(What you have to do):
Your copy must hold all of the data below, unchanged and without images.

(Saved entries)
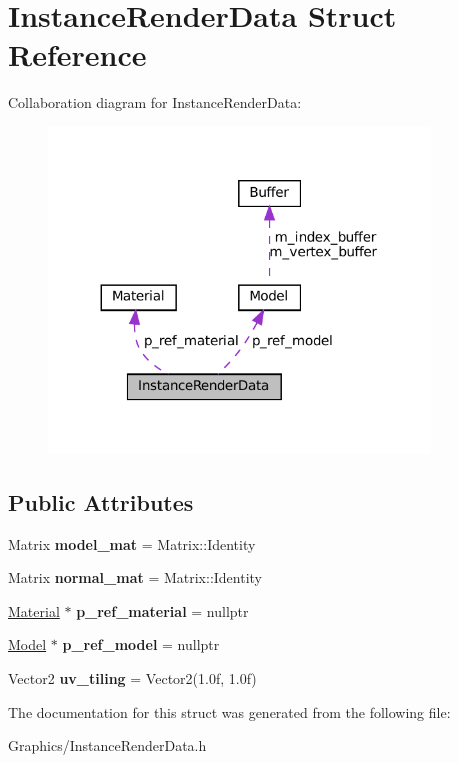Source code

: \hypertarget{structInstanceRenderData}{}\section{Instance\+Render\+Data Struct Reference}
\label{structInstanceRenderData}


Collaboration diagram for Instance\+Render\+Data\+:
\nopagebreak
\begin{figure}[H]
\begin{center}
\leavevmode
\includegraphics[width=287pt]{structInstanceRenderData__coll__graph}
\end{center}
\end{figure}
\subsection*{Public Attributes}
\begin{DoxyCompactItemize}
\item 
\mbox{\label{structInstanceRenderData_abe50189306b675492d73a54297b7cfee}} 
Matrix {\bfseries model\+\_\+mat} = Matrix\+::\+Identity
\item 
\mbox{\label{structInstanceRenderData_a86404a581fce1eed5af67fcea84881a0}} 
Matrix {\bfseries normal\+\_\+mat} = Matrix\+::\+Identity
\item 
\mbox{\label{structInstanceRenderData_aec9fe7c8a861214101ee347d59f7c13d}} 
\hyperlink{classMaterial}{Material} $\ast$ {\bfseries p\+\_\+ref\+\_\+material} = nullptr
\item 
\mbox{\label{structInstanceRenderData_a347fddf4e160c3f764e2802571625177}} 
\hyperlink{classModel}{Model} $\ast$ {\bfseries p\+\_\+ref\+\_\+model} = nullptr
\item 
\mbox{\label{structInstanceRenderData_a1da59961082d990cb3b47c9a82a914bb}} 
Vector2 {\bfseries uv\+\_\+tiling} = Vector2(1.\+0f, 1.\+0f)
\end{DoxyCompactItemize}


The documentation for this struct was generated from the following file\+:\begin{DoxyCompactItemize}
\item 
Graphics/Instance\+Render\+Data.\+h\end{DoxyCompactItemize}
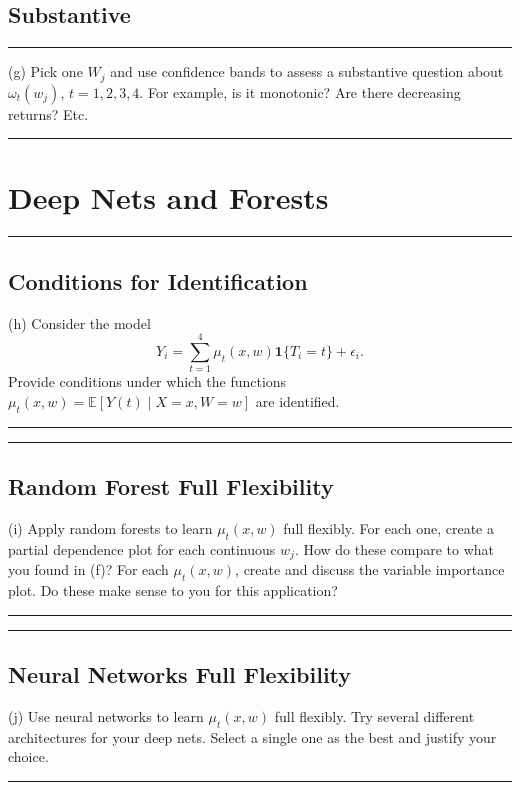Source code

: \documentclass{article}
\newenvironment{colorparagraph}[1]{\par\color{#1}}{\par}
\begin{document}
\begin{colorparagraph}{questioncolor}
\label{q3g}
\subsection{Substantive}
\rule{\textwidth}{0.5pt}
(g) Pick one \( W_j \) and use confidence bands to assess a substantive question about \( \omega_t(w_j) \), \( t = 1, 2, 3, 4 \). For example, is it monotonic? Are there decreasing returns? Etc.

\rule{\textwidth}{0.5pt}
\end{colorparagraph}

\begin{colorparagraph}{questioncolor}
\section*{Deep Nets and Forests}
\label{q3h}
\rule{\textwidth}{0.5pt}
\subsection{Conditions for Identification}
(h) Consider the model
\[
Y_i = \sum_{t=1}^4 \mu_t(x, w) \mathbf{1}\{T_i = t\} + \epsilon_i.
\]
Provide conditions under which the functions \( \mu_t(x, w) = \mathbb{E}[Y(t) \mid X = x, W = w] \) are identified.

\rule{\textwidth}{0.5pt}
\end{colorparagraph}

\begin{colorparagraph}{questioncolor}
\label{q3i}
\rule{\textwidth}{0.5pt}
\subsection{Random Forest Full Flexibility}
(i) Apply random forests to learn \( \mu_t(x, w) \) full flexibly. For each one, create a partial dependence plot for each continuous \( w_j \). How do these compare to what you found in (f)? For each \( \mu_t(x, w) \), create and discuss the variable importance plot. Do these make sense to you for this application?

\rule{\textwidth}{0.5pt}
\end{colorparagraph}

\begin{colorparagraph}{questioncolor}
\label{q3j}
\rule{\textwidth}{0.5pt}
\subsection{Neural Networks Full Flexibility}
(j) Use neural networks to learn \( \mu_t(x, w) \) full flexibly. Try several different architectures for your deep nets. Select a single one as the best and justify your choice.

\rule{\textwidth}{0.5pt}
\end{colorparagraph}
\end{document}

(Answer):
Source code

: \hypertarget{structInstanceRenderData}{}\section{Instance\+Render\+Data Struct Reference}
\label{structInstanceRenderData}


Collaboration diagram for Instance\+Render\+Data\+:
\nopagebreak
\begin{figure}[H]
\begin{center}
\leavevmode
\includegraphics[width=287pt]{structInstanceRenderData__coll__graph}
\end{center}
\end{figure}
\subsection*{Public Attributes}
\begin{DoxyCompactItemize}
\item 
\mbox{\label{structInstanceRenderData_abe50189306b675492d73a54297b7cfee}} 
Matrix {\bfseries model\+\_\+mat} = Matrix\+::\+Identity
\item 
\mbox{\label{structInstanceRenderData_a86404a581fce1eed5af67fcea84881a0}} 
Matrix {\bfseries normal\+\_\+mat} = Matrix\+::\+Identity
\item 
\mbox{\label{structInstanceRenderData_aec9fe7c8a861214101ee347d59f7c13d}} 
\hyperlink{classMaterial}{Material} $\ast$ {\bfseries p\+\_\+ref\+\_\+material} = nullptr
\item 
\mbox{\label{structInstanceRenderData_a347fddf4e160c3f764e2802571625177}} 
\hyperlink{classModel}{Model} $\ast$ {\bfseries p\+\_\+ref\+\_\+model} = nullptr
\item 
\mbox{\label{structInstanceRenderData_a1da59961082d990cb3b47c9a82a914bb}} 
Vector2 {\bfseries uv\+\_\+tiling} = Vector2(1.\+0f, 1.\+0f)
\end{DoxyCompactItemize}


The documentation for this struct was generated from the following file\+:\begin{DoxyCompactItemize}
\item 
Graphics/Instance\+Render\+Data.\+h\end{DoxyCompactItemize}
Source code

: \documentclass{article}
\newenvironment{colorparagraph}[1]{\par\color{#1}}{\par}
\begin{document}
\begin{colorparagraph}{questioncolor}
\label{q3g}
\subsection{Substantive}
\rule{\textwidth}{0.5pt}
(g) Pick one \( W_j \) and use confidence bands to assess a substantive question about \( \omega_t(w_j) \), \( t = 1, 2, 3, 4 \). For example, is it monotonic? Are there decreasing returns? Etc.

\rule{\textwidth}{0.5pt}
\end{colorparagraph}

\begin{colorparagraph}{questioncolor}
\section*{Deep Nets and Forests}
\label{q3h}
\rule{\textwidth}{0.5pt}
\subsection{Conditions for Identification}
(h) Consider the model
\[
Y_i = \sum_{t=1}^4 \mu_t(x, w) \mathbf{1}\{T_i = t\} + \epsilon_i.
\]
Provide conditions under which the functions \( \mu_t(x, w) = \mathbb{E}[Y(t) \mid X = x, W = w] \) are identified.

\rule{\textwidth}{0.5pt}
\end{colorparagraph}

\begin{colorparagraph}{questioncolor}
\label{q3i}
\rule{\textwidth}{0.5pt}
\subsection{Random Forest Full Flexibility}
(i) Apply random forests to learn \( \mu_t(x, w) \) full flexibly. For each one, create a partial dependence plot for each continuous \( w_j \). How do these compare to what you found in (f)? For each \( \mu_t(x, w) \), create and discuss the variable importance plot. Do these make sense to you for this application?

\rule{\textwidth}{0.5pt}
\end{colorparagraph}

\begin{colorparagraph}{questioncolor}
\label{q3j}
\rule{\textwidth}{0.5pt}
\subsection{Neural Networks Full Flexibility}
(j) Use neural networks to learn \( \mu_t(x, w) \) full flexibly. Try several different architectures for your deep nets. Select a single one as the best and justify your choice.

\rule{\textwidth}{0.5pt}
\end{colorparagraph}
\end{document}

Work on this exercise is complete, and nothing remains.